Più la magistratura indaga, più vengono alla luce rimborsi d’oro. Non hanno un colore politico i presunti illeciti nell’amministrazione dei soldi pubblici. Adesso, infatti, a dover fare i conti con la giustizia sono esponenti del Partito Democratico. Primo fra tutti, il presidente pro tempore del Gruppo Pd alla Pisana, Esterino Montino, attualmente sindaco di Fiumicino, l’ex tesoriere e consigliere Mario Perilli, e l’attuale capo segreteria del sindaco di Roma Enzo Foschi, già consigliere regionale del Pd. Ma questi sono soltanto alcuni dei nomi che compaiono nel registro degli indagati della procura di Rieti, che sta indagando sulle spese del Gruppo regionale del Lazio del Partito democratico nell’anno 2011.
Dopo lo scandalo che ha travolto l’ex capogruppo Franco Fiorito (Pdl), il collega Vincenzo Maruccio (Idv), adesso nel mirino degli inquirenti, tra gli altri, c’è l’ex capogruppo Pd Montino.
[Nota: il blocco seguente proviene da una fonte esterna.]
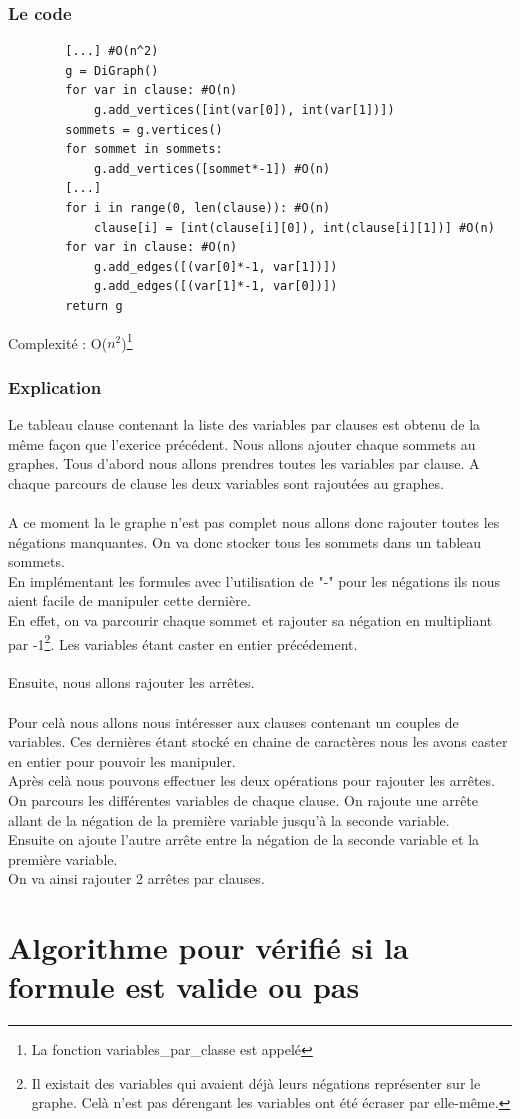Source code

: \documentclass{article}
\begin{document}
    \subsubsection*{Le code}
    \begin{lstlisting}
        [...] #O(n^2)
        g = DiGraph()
        for var in clause: #O(n)
            g.add_vertices([int(var[0]), int(var[1])])
        sommets = g.vertices()
        for sommet in sommets:
            g.add_vertices([sommet*-1]) #O(n)
        [...]
        for i in range(0, len(clause)): #O(n)
            clause[i] = [int(clause[i][0]), int(clause[i][1])] #O(n)
        for var in clause: #O(n)
            g.add_edges([(var[0]*-1, var[1])])
            g.add_edges([(var[1]*-1, var[0])])
        return g
    \end{lstlisting} 
    Complexité : O($n^2$)\footnote{La fonction variables\_par\_classe est appelé}
    \subsubsection*{Explication}
    Le tableau clause contenant la liste des variables par clauses est obtenu de la même façon que l'exerice précédent.
    Nous allons ajouter chaque sommets au graphes. Tous d'abord nous allons prendres toutes les variables par clause. A chaque parcours de clause les deux variables sont rajoutées au graphes. \\
    \\ A ce moment la le graphe n'est pas complet nous allons donc rajouter toutes les négations manquantes. On va donc stocker tous les sommets dans un tableau sommets. \\
    En implémentant les formules avec l'utilisation de "-" pour les négations ils nous aient facile de manipuler cette dernière. \\
    En effet, on va parcourir chaque sommet et rajouter sa négation en multipliant par -1\footnote{Il existait des variables qui avaient déjà leurs négations représenter sur le graphe. Celà n'est pas dérengant les variables ont été écraser par elle-même.}. Les variables étant caster en entier précédement. \\
    \\
    Ensuite, nous allons rajouter les arrêtes. \\
    \\ Pour celà nous allons nous intéresser aux clauses contenant un couples de variables. Ces dernières étant stocké en chaine de caractères nous les avons caster en entier pour pouvoir les manipuler. \\
    Après celà nous pouvons effectuer les deux opérations pour rajouter les arrêtes. \\
    On parcours les différentes variables de chaque clause. On rajoute une arrête allant de la négation de la première variable jusqu'à la seconde variable. \\
    Ensuite on ajoute l'autre arrête entre la négation de la seconde variable et la première variable. \\
    On va ainsi rajouter 2 arrêtes par clauses.
    \section{Algorithme pour vérifié si la formule est valide ou pas}
    
\end{document}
Insieme al suo nome nel «modello 21» della procura laziale compaiono una quindicina di indagati, accusati, a seconda delle posizioni processuali, di falso e peculato.
Si tratta di reati ipotizzati dai pm sempre per gli stessi motivi che hanno fatto finire nei guai i colleghi del centrodestra e dell’Idv: spese per pranzi e cene, acquisti di beni materiali che per i magistrati non sono riconducibili né a fini istituzionali, nè al mantenimento dei rapporti con gli elettori. Non solo. Gli indagati avrebbero anche alterato fatture e per aumentare i rimborsi o, in altri casi, per ottenere pagamenti non dovuti.
Insomma, per la procura di Rieti, anche questi vertici del Partito democratico avrebbero mangiato e comprato oggetti con i soldi dei contribuenti. E a mettere la lente d’ingrandimento sulle spese degli indagati, su delega della magistratura, la Guardia di Finanza, che ha esaminato tutte le carte che fanno riferimento al giro di denaro riferito ai rimborsi dei politici. In base a quanto accertato fino ad ora dalle Fiamme Gialle, nel 2011 il gruppo del Partito democratico ha percepito circa due milioni di euro. Denaro che si riferisce ai rimborsi spese che erano esentasse e ottenibili semplicemente presentando un’autocertificazione che ne attestasse l’impiego per mantenere il rapporto tra eletto ed elettore. Questi contributi erano concessi a patto che i capogruppi inviassero al Comitato regionale di controllo, entro il mese di febbraio, una relazione sulle spese sostenute nell’anno precedente, pena, in mancanza, la sospensione del contributo.
Gli inquirenti non hanno comunque terminato le indagini, poiché stanno ancora raccogliendo materiale utile ad accertare con esattezza quanti soldi siano stati utilizzati per spese pazze: la procura ha deciso di aprire un fascicolo processuale per falso e peculato dopo aver ricevuto un esposto nel quale si denunciavano illeciti”.